“Sixty-eight percent of U.S. citizens believe that ‘better mental health screening’ would help to reduce the number of school shootings, but one has to ask what’s considered mentally healthy in our spiritually-anemic, sick society.” — Richard Martin Oxman
Relationships and loyalties within a family are the strongest and most important ones, say most people. [Pause.] Yes, blood is thicker than water. Loved ones should be real with one another.
A right-of-center NPR report on the recent school shooting in Florida paralleled left-of-center coverage on several counts, one of which has to do with a sin of omission. That is, both left out the fact that nothing’s going to be done about school shootings without dealing with the violence abroad that the U.S. inflicts on other countries. Gun legislation, at best, can only serve as a positive drop of sorts… midst the bucket of blood we guarantee will fill to the gills with our bombing and arms sales around the world.
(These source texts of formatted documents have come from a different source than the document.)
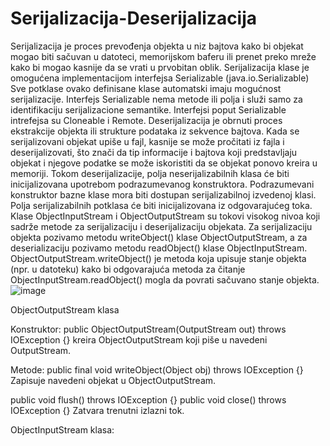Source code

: # Serijalizacija-Deserijalizacija

Serijalizacija je proces prevođenja objekta u niz bajtova kako bi objekat mogao biti sačuvan u datoteci, 
memorijskom baferu ili prenet preko mreže kako bi mogao kasnije da se vrati u prvobitan oblik.
Serijalizacija klase je omogućena implementacijom interfejsa Serializable (java.io.Serializable)
Sve potklase ovako definisane klase automatski imaju mogućnost serijalizacije. Interfejs Serializable nema metode ili polja i služi samo za identifikaciju 
serijalizacione semantike. Interfejsi poput Serializable intrefejsa su Cloneable i Remote.
Deserijalizacija je obrnuti proces ekstrakcije objekta ili strukture podataka iz sekvence bajtova.
Kada se serijalizovani objekat upiše u fajl, kasnije se može pročitati iz fajla i deserijalizovati, 
što znači da tip informacije i bajtova koji predstavljaju objekat i njegove podatke se može iskoristiti da se objekat ponovo kreira u memoriji.
Tokom deserijalizacije, polja neserijalizabilnih klasa će biti inicijalizovana upotrebom podrazumevanog konstruktora. 
Podrazumevani konstruktor bazne klase mora biti dostupan serijalizabilnoj izvedenoj klasi.
Polja serijalizabilnih potklasa će biti inicijalizovana iz odgovarajućeg toka.
Klase ObjectInputStream i ObjectOutputStream su tokovi visokog nivoa koji sadrže metode za serijalizaciju i deserijalizaciju objekata.
Za serijalizaciju objekta pozivamo metodu writeObject() klase ObjectOutputStream, a za deserializaciju pozivamo metodu readObject() klase ObjectInputStream.
ObjectOutputStream.writeObject() je metoda koja upisuje stanje objekta (npr. u datoteku) kako bi odgovarajuća metoda za čitanje ObjectInputStream.readObject()
mogla da povrati sačuvano stanje objekta.
![image](https://user-images.githubusercontent.com/131188224/233394389-ed8930a3-62c2-496e-a33f-174be569163a.png)


ObjectOutputStream klasa

Konstruktor:
public ObjectOutputStream(OutputStream out) throws IOException {}  kreira ObjectOutputStream koji piše u navedeni OutputStream.

Metode:
public final void writeObject(Object obj) throws IOException {} Zapisuje navedeni objekat u ObjectOutputStream.

public void flush() throws IOException {}
public void close() throws IOException {}  Zatvara trenutni izlazni tok.

ObjectInputStream klasa:
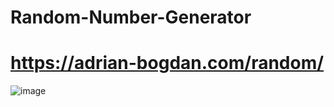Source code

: # Random-Number-Generator

# https://adrian-bogdan.com/random/

![image](https://user-images.githubusercontent.com/103454208/234582761-d5daa696-46d2-462d-b57c-db78350085f7.png)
The NPR show pointed out that the Parkland horror was “the greatest loss of life at a school since Sand Hook,” and posed the question, “Is this the new normal?”.
Everyone should balk at such talk. Balk, blanch and vomit. For even talking that way takes us further away from what I’ve underscored in my first paragraph above. Neither gun legislation, gun-searching radar devices… nor special-training sessions for students and faculty should take precedence over our focusing on our abominable policies abroad, our general violence overseas and our mean-spirited official punishment of certain domestic demographics, which often includes intentional, gratuitous cruelty.
I didn’t come across any mainstream media outlet journalists who even touched upon what I’m spotlighting here. And unless schools start discussing how local violence is greatly contingent upon our federal policies and history our bucket of blood will overflow — simultaneously — as our potable water runs out.
We should all start being real with one another.